- Task objective
Print verbatim every line starting at the one that contains "Gom7745 is our Captain." and ending at the final line of the records; include both endpoints.

--- Records provided Enclosed Below ---

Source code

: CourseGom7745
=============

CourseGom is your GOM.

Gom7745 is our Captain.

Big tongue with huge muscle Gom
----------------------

--- End of Enclosed Records provided ---

- Response area
Gom7745 is our Captain.

Big tongue with huge muscle Gom
----------------------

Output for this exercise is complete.